Постановки знаменитого бельгийского режиссера москвичи увидели впервые, хотя слухи долетали не только из Германии, где он в 2009 году возглавил гамбургский театр «Талия», но и из Питера, куда он привозил спектакли на фестиваль «Балтийский дом». Поклонники Персеваля были столь экзальтированны, что по привычке ожидалось разочарование. Cкептиков и пуристов, когда речь идет о переосмыслении классиков, всегда хватает. Вольное отношение к Шекспиру мы еще прощаем, за Чехова готовы постоять. Но на этот раз вышло наоборот: именно перевод «Отелло» на современный язык смутил иных зрителей настолько, что они покидали зал прямо во время действия, так как антракта не предвиделось. А ведь солдатская лексика естественна здесь, все персонажи воюют не первый год... В черно-белом спектакле все построено на резком контрасте. Декораций, в сущности, нет — на сцене только черный рояль, водруженный на перевернутый белый. В белом платье только Дездемона, остальные в черных костюмах. Добро — зло. Грубость — нежность. И то и другое — тотально. Вспомните знаменитое пушкинское «Отелло от природы не ревнив — напротив: он доверчив». Это нам и сыграли с редким простодушием и прозрачной ясностью. Очень человеческая вышла история про пожилого дядьку, всю дорогу проведшего среди крови, трупов и пальбы, там, где каждый день мог стать последним, и впервые прикоснувшегося к чему-то, что есть жизнь, а не смерть. Ощутившего, как жизнь хрупка. Никакие любовные игры не расскажут о глубине и чистоте чувств этой пары, лучше вот такой, например, мизансцены: пол засыпан осколками разбитых по пьяни бутылок, босая Дездемона может вот-вот наступить на стекло — и тогда муж бережно ставит ее ступни на свои ботинки и, осторожно прижимая к себе, переводит через опасное место. Интрига потому и дается Яго легко, что с той минуты, как Отелло встретил свою девочку, он стал беззащитен.

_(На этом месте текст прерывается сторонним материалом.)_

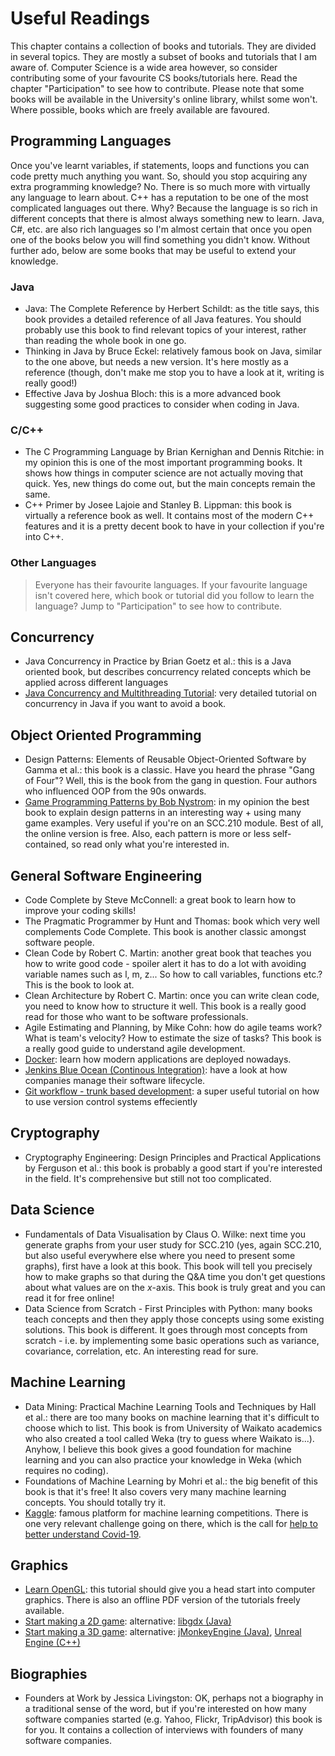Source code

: # Useful Readings

This chapter contains a collection of books and tutorials. They are divided in several topics. They are mostly a subset of books and tutorials that I am aware of. Computer Science is a wide area however, so consider contributing some of your favourite CS books/tutorials here. Read the chapter "Participation" to see how to contribute. Please note that some books will be available in the University's online library, whilst some won't. Where possible, books which are freely available are favoured.

## Programming Languages

Once you've learnt variables, if statements, loops and functions you can code pretty much anything you want. So, should you stop acquiring any extra programming knowledge? No. There is so much more with virtually any language to learn about. C++ has a reputation to be one of the most complicated languages out there. Why? Because the language is so rich in different concepts that there is almost always something new to learn. Java, C#, etc. are also rich languages so I'm almost certain that once you open one of the books below you will find something you didn't know. Without further ado, below are some books that may be useful to extend your knowledge.

### Java

+ Java: The Complete Reference by Herbert Schildt: as the title says, this book provides a detailed reference of all Java features. You should probably use this book to find relevant topics of your interest, rather than reading the whole book in one go.
+ Thinking in Java by Bruce Eckel: relatively famous book on Java, similar to the one above, but needs a new version. It's here mostly as a reference (though, don't make me stop you to have a look at it, writing is really good!)
+ Effective Java by Joshua Bloch: this is a more advanced book suggesting some good practices to consider when coding in Java.

### C/C++

+ The C Programming Language by Brian Kernighan and Dennis Ritchie: in my opinion this is one of the most important programming books. It shows how things in computer science are not actually moving that quick. Yes, new things do come out, but the main concepts remain the same.
+ C++ Primer by Josee Lajoie and Stanley B. Lippman: this book is virtually a reference book as well. It contains most of the modern C++ features and it is a pretty decent book to have in your collection if you're into C++.

### Other Languages

> Everyone has their favourite languages. If your favourite language isn't covered here, which book or tutorial did you follow to learn the language? Jump to "Participation" to see how to contribute.

## Concurrency

+ Java Concurrency in Practice by Brian Goetz et al.: this is a Java oriented book, but describes concurrency related concepts which be applied across different languages
+ [Java Concurrency and Multithreading Tutorial](http://tutorials.jenkov.com/java-concurrency/index.html): very detailed tutorial on concurrency in Java if you want to avoid a book.

## Object Oriented Programming

+ Design Patterns: Elements of Reusable Object-Oriented Software by Gamma et al.: this book is a classic. Have you heard the phrase "Gang of Four"? Well, this is the book from the gang in question. Four authors who influenced OOP from the 90s onwards.
+ [Game Programming Patterns by Bob Nystrom](https://gameprogrammingpatterns.com/): in my opinion the best book to explain design patterns in an interesting way + using many game examples. Very useful if you're on an SCC.210 module. Best of all, the online version is free. Also, each pattern is more or less self-contained, so read only what you're interested in.

## General Software Engineering

+ Code Complete by Steve McConnell: a great book to learn how to improve your coding skills!
+ The Pragmatic Programmer by Hunt and Thomas: book which very well complements Code Complete. This book is another classic amongst software people.
+ Clean Code by Robert C. Martin: another great book that teaches you how to write good code - spoiler alert it has to do a lot with avoiding variable names such as l, m, z... So how to call variables, functions etc.? This is the book to look at.
+ Clean Architecture by Robert C. Martin: once you can write clean code, you need to know how to structure it well. This book is a really good read for those who want to be software professionals.
+ Agile Estimating and Planning, by Mike Cohn: how do agile teams work? What is team's velocity? How to estimate the size of tasks? This book is a really good guide to understand agile development.
+ [Docker](https://docs.docker.com/get-started/overview/): learn how modern applications are deployed nowadays.
+ [Jenkins Blue Ocean (Continous Integration)](https://www.jenkins.io/projects/blueocean/): have a look at how companies manage their software lifecycle.
+ [Git workflow - trunk based development](https://trunkbaseddevelopment.com/): a super useful tutorial on how to use version control systems effeciently

## Cryptography

+ Cryptography Engineering: Design Principles and Practical Applications by Ferguson et al.: this book is probably a good start if you're interested in the field. It's comprehensive but still not too complicated.

## Data Science

+ Fundamentals of Data Visualisation by Claus O. Wilke: next time you generate graphs from your user study for SCC.210 (yes, again SCC.210, but also useful everywhere else where you need to present some graphs), first have a look at this book. This book will tell you precisely how to make graphs so that during the Q&A time you don't get questions about what values are on the $x$-axis. This book is truly great and you can read it for free online!
+ Data Science from Scratch - First Principles with Python: many books teach concepts and then they apply those concepts using some existing solutions. This book is different. It goes through most concepts from scratch - i.e. by implementing some basic operations such as variance, covariance, correlation, etc. An interesting read for sure.

## Machine Learning

+ Data Mining: Practical Machine Learning Tools and Techniques by Hall et al.: there are too many books on machine learning that it's difficult to choose which to list. This book is from University of Waikato academics who also created a tool called Weka (try to guess where Waikato is...). Anyhow, I believe this book gives a good foundation for machine learning and you can also practice your knowledge in Weka (which requires no coding).
+ Foundations of Machine Learning by Mohri et al.: the big benefit of this book is that it's free! It also covers very many machine learning concepts. You should totally try it.
+ [Kaggle](https://www.kaggle.com/competitions): famous platform for machine learning competitions. There is one very relevant challenge going on there, which is the call for [help to better understand Covid-19](https://www.kaggle.com/covid19).

## Graphics

+ [Learn OpenGL](https://learnopengl.com/): this tutorial should give you a head start into computer graphics. There is also an offline PDF version of the tutorials freely available.
+ [Start making a 2D game](https://lazyfoo.net/tutorials/SDL/): alternative: [libgdx (Java)](https://github.com/libgdx/libgdx/wiki)
+ [Start making a 3D game](https://learn.unity.com/tutorials): alternative: [jMonkeyEngine (Java)](https://jmonkeyengine.org/docs/), [Unreal Engine (C++)](https://docs.unrealengine.com/en-US/SiteIndex/index.html?versions=4_9)

## Biographies

+ Founders at Work by Jessica Livingston: OK, perhaps not a biography in a traditional sense of the word, but if you're interested on how many software companies started (e.g. Yahoo, Flickr, TripAdvisor) this book is for you. It contains a collection of interviews with founders of many software companies.
 
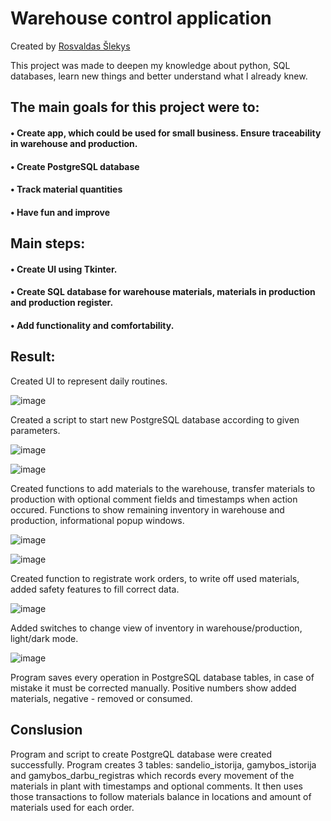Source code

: # Warehouse control application

Created by [Rosvaldas Šlekys](https://github.com/RosSlek) 

This project was made to deepen my knowledge about python, SQL databases, learn new things and better understand what I already knew.

## The main goals for this project were to:
#### • Create app, which could be used for small business. Ensure traceability in warehouse and production.
#### • Create PostgreSQL database
#### • Track material quantities
#### • Have fun and improve

## Main steps:
#### •	Create UI using Tkinter.
#### •	Create SQL database for warehouse materials, materials in production and production register.
#### •  Add functionality and comfortability.

## Result:
Created UI to represent daily routines.

![image](https://github.com/RosSlek/Sandelio_programa/assets/149397027/67a7d76b-15ba-468e-bec4-bf71b664845c)

Created a script to start new PostgreSQL database according to given parameters.

![image](https://github.com/RosSlek/Sandelio_programa/assets/149397027/22d5557b-237b-45c6-8041-6d97ce897a26)

![image](https://github.com/RosSlek/Sandelio_programa/assets/149397027/efe3bc89-aae3-4af5-985f-3365e6dd11a9)

Created functions to add materials to the warehouse, transfer materials to production with optional comment fields and timestamps when action occured. Functions to show remaining inventory in warehouse and production, informational popup windows.

![image](https://github.com/RosSlek/Sandelio_programa/assets/149397027/6ebef651-89f8-44ca-9906-e68b6b8ed78d)

![image](https://github.com/RosSlek/Sandelio_programa/assets/149397027/150a93fb-7f73-43e3-b960-1c90c022dba6)

Created function to registrate work orders, to write off used materials, added safety features to fill correct data.

![image](https://github.com/RosSlek/Sandelio_programa/assets/149397027/dd4843f8-6c22-4c83-8254-11fe853d8084)

Added switches to change view of inventory in warehouse/production, light/dark mode.

![image](https://github.com/RosSlek/Sandelio_programa/assets/149397027/71deef22-6481-47a7-b53b-fe8cfdfcec9c)

Program saves every operation in PostgreSQL database tables, in case of mistake it must be corrected manually. Positive numbers show added materials, negative - removed or consumed.

## Conslusion

Program and script to create PostgreQL database were created successfully. Program creates 3 tables: sandelio_istorija, gamybos_istorija and gamybos_darbu_registras which records every movement of the materials in plant with timestamps and optional comments. It then uses those transactions to follow materials balance in locations and amount of materials used for each order.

«Вишневый сад» поставлен в той же стилистике, только тут пустое черное пространство заполнили матовые шары, напоминающие то ли о лампах парижских кафешантанов, то ли о светилах безбрежного мироздания. Никаких признаков быта, где-то в глубине у задника синтезатор, а вдоль авансцены стулья, на которых рассядутся исполнители. Несколько минут будем молча смотреть друг на друга: они — бесстрастно, мы, зрители — разгадывая, кто есть кто. Когда показалось, что пауза затянулась, каким-то непостижимым образом на лицах артистов начали проступать черты персонажей. Четырехактная пьеса длится всего полтора часа, но сокращения, как и в «Отелло», не исказили ее смысла, а лишь проявили нужные режиссеру мотивы. Это еще одна джазовая вариация Персеваля на темы любви и смерти. Первая персонифицирована в Раневской (ее исполняет блистательная актриса Барбара Нюссе), вторая — в персонаже, похожем то ли на служащего ритуальной конторы, ожидающего очередного клиента, то ли на Время, которое он мерно отсчитывает в обратном исчислении. Он же подменяет Фирса и даже никогда не появлявшегося на сцене парижского любовника Андревны (так она названа в программке). И здесь нам рассказывают простую историю героини, час которой пробил. Она знает об этом, но чуть длит финал, чтобы еще и еще раз прокрутить в уже слегка помутившемся сознании прошедшую жизнь. Вспышки ее памяти откликнутся в нас пронзительным чувством сострадания. Чеховский трагизм связывали с концом века, сейчас ощущение конца света.

Какая-то зрительница, делясь впечатлением от спектакля, написала в своем ЖЖ, мол, вчера ей очень повезло: «Сходила на «Вишневый сад» и катарсиснулась по полной». Мне словечко очень понравилось, потому что зарифмовалось с Персевалем. Он, как и эта зрительница, словно боясь душевной открытости, высокопарности, прячется за иронией и грубостью. Но оболочка им же умело прорывается. Придя в гамбургский театр, он обратился к труппе с такими словами: «Я знаю, что вы все — прекрасные актеры, может быть, лучшие в Германии. Но не надо мне показывать на сцене, какие вы мастера, я это знаю. Мне нужны на сцене люди, которые интересуются другими людьми». Теперь мы увидели и какие они люди, и какие мастера.